PARIS (Reuters) - French far-right leader Marine Le Pen accused the two major parties on Sunday of telling mayors across the country not to endorse her presidential candidacy, a move her allies said was “muzzling democracy.”
Despite strong public support, Le Pen says she is 150 signatures short of the 500 required from elected local officials in order to stand.
Speaking at a campaign rally in the southwestern city of Toulouse, she urged mayors to ignore the “lies” of the frontrunning Socialists and the conservative ruling UMP party.
“Those cliques are giving lessons on democracy when they are the ones that are lying,” she told supporters. “It’s not me that the system wants to shut up, it’s the French people.”
Le Pen is running third in opinion polls, with 15 to 20 percent of voter intentions ahead of the April 22 first round. Like her father Jean-Marie in 2002, she hopes to knock out one of the frontrunners to reach the two candidate run-off on May 6.
At one point in January she was a couple of points behind incumbent Nicolas Sarkozy but has since slipped back.
According to a newspaper poll published on Sunday, Sarkozy would benefit most if the former lawyer was unable to stand.

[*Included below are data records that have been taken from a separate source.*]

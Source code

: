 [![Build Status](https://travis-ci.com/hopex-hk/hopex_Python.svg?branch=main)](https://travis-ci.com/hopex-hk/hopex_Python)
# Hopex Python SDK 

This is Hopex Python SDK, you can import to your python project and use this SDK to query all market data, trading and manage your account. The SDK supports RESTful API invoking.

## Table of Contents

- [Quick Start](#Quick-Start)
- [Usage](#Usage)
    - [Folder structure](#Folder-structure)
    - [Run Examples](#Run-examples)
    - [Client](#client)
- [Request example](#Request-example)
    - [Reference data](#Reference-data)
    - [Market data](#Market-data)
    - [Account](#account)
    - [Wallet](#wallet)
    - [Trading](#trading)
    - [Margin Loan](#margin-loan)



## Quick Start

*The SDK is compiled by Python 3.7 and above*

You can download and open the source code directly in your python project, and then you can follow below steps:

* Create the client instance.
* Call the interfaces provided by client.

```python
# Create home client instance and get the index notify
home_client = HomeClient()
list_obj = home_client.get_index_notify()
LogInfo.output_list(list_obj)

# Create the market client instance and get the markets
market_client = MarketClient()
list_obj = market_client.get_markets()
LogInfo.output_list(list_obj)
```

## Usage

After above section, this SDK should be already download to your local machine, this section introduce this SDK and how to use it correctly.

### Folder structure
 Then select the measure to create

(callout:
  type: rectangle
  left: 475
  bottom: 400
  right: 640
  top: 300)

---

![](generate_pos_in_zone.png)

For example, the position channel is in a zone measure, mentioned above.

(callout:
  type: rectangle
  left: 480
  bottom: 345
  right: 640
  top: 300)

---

The survey for Journal du Dimanche showed the president would pick up 8.5 points, while his Socialist challenger Francois Hollande would win 3.5 points more, leaving them level on 33 percent after the first round.
Defence Minister Gerard Longuet, a member of Sarkozy’s party, said on Sunday it would be a backward step if Le Pen failed to make it through.
“She represents a political trend and this movement should be able to express its views,” he said.
“But we have to ask ourselves why not even 1 percent of (about 36,000) mayors are not signing up for her. Maybe it’s because she says some absurd things.”
National Front Vice-President Louis Alliot suggested “establishment” parties were indirectly encouraging elected officials, of which the bulk are from the two main parties, not to give her the backing she needed.
“(There are) political calculations aimed at muzzling democracy and preventing all opposition to the establishment,” he said in a statement on Sunday.
Prime Minister Francois Fillon and Socialist Party chief Martine Aubry have both said Le Pen is bluffing. The suggestion she may not get sufficient official backing is seen as a ploy to promote her outsider status and remain in the public eye.
“For weeks I’ve been trying to get nominations, but they have been preventing me,” Le Pen told jubilant supporters.
Prospective candidates have until March 16 to secure enough signatures and Le Pen has taken her case to France’s highest court to challenge the 1976 rule, arguing many officials would rather choose anonymously and are boycotting the process.
The Constitutional Council is set make its decision before February 22.
Le Pen, who replaced her father as party chief last year, has tried to broaden the National Front’s appeal beyond its traditional anti-immigrant base to a younger generation with a more anti-euro and protectionist stance.
She says a failure to secure 500 endorsements, like her father in 1981, would represent the end of French democracy, given that a fifth of voters would be effectively denied a vote.